Paul Cary, Hélène Melin et Sophie Némoz

Cadrage du dossier

  • 1 En France, on distingue souvent la préservation (dans la lignée de la protection de la wilderness) (...)

La conservation de la nature1 au sens de la création d’aires protégées pour préserver des espèces et des écosystèmes, a longtemps eu mauvaise presse au sein des sciences sociales. L’invention de ce modèle de gestion souvent qualifié de « forteresse » a fait l’objet de nombreuses descriptions (Neumann, 2004), que ce soit l’invention de sa forme idéal-typique aux États-Unis (le modèle Yellowstone) ou ses variantes plus patrimoniales en Europe.
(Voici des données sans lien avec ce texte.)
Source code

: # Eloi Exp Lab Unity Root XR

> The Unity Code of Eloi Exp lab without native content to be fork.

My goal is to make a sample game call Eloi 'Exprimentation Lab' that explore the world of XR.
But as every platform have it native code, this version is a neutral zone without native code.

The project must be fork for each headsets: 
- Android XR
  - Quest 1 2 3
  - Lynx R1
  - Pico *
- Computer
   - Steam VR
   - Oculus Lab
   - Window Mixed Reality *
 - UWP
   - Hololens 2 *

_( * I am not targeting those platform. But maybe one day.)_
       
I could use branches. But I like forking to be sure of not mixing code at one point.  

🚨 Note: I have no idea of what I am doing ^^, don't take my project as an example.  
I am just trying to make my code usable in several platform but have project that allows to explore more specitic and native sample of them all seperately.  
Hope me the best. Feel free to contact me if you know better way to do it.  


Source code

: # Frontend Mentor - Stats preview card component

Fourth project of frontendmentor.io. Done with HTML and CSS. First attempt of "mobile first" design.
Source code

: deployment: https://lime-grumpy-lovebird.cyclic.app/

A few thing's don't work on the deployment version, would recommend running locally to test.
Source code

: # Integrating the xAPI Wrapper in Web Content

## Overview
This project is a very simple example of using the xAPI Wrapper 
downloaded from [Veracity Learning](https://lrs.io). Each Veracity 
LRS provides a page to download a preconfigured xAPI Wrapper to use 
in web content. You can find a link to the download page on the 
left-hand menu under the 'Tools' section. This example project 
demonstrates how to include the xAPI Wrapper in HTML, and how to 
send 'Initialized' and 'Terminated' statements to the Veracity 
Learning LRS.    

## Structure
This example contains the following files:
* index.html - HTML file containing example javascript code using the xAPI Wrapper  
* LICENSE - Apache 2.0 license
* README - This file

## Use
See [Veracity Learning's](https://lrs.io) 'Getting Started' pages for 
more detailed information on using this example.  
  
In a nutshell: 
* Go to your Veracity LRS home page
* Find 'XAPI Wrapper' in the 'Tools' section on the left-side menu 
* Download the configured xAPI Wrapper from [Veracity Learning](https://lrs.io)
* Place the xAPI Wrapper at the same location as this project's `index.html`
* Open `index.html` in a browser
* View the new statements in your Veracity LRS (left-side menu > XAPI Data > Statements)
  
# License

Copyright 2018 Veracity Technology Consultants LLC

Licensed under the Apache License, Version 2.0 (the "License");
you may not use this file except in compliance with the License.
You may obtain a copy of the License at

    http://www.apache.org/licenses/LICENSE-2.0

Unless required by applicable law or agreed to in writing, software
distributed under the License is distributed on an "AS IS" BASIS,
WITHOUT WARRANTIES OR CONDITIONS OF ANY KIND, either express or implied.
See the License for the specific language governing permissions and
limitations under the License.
La création en Afrique de grands espaces de conservation par des élites coloniales a symbolisé un modèle de protection dans lequel les populations étaient dépossédées de leurs terres. Plus récemment, des auteurs ont souligné que ces logiques de dépossession des populations s’étaient accompagnées de violences symétriques envers la faune locale, destinée à alimenter les safaris des colonisateurs et les zoos des pays occidentaux (Pouillard, 2019). À l’heure de la COP 16 qui s'est tenue cette année à Cali , l’institutionnalisation des politiques de conservation est aujourd’hui manifeste, comme l’attestent les ambitions internationales sur la biodiversité (les signataires de la Convention sur la diversité biologique lancée à Rio en 1992 ont fixé en 2020 l’objectif de 30 % d’aires protégées au niveau mondial, dont 10 % sous protection forte), qui se font souvent au prix de très fortes variations locales des politiques de conservation (Rodary et Milian, 2009).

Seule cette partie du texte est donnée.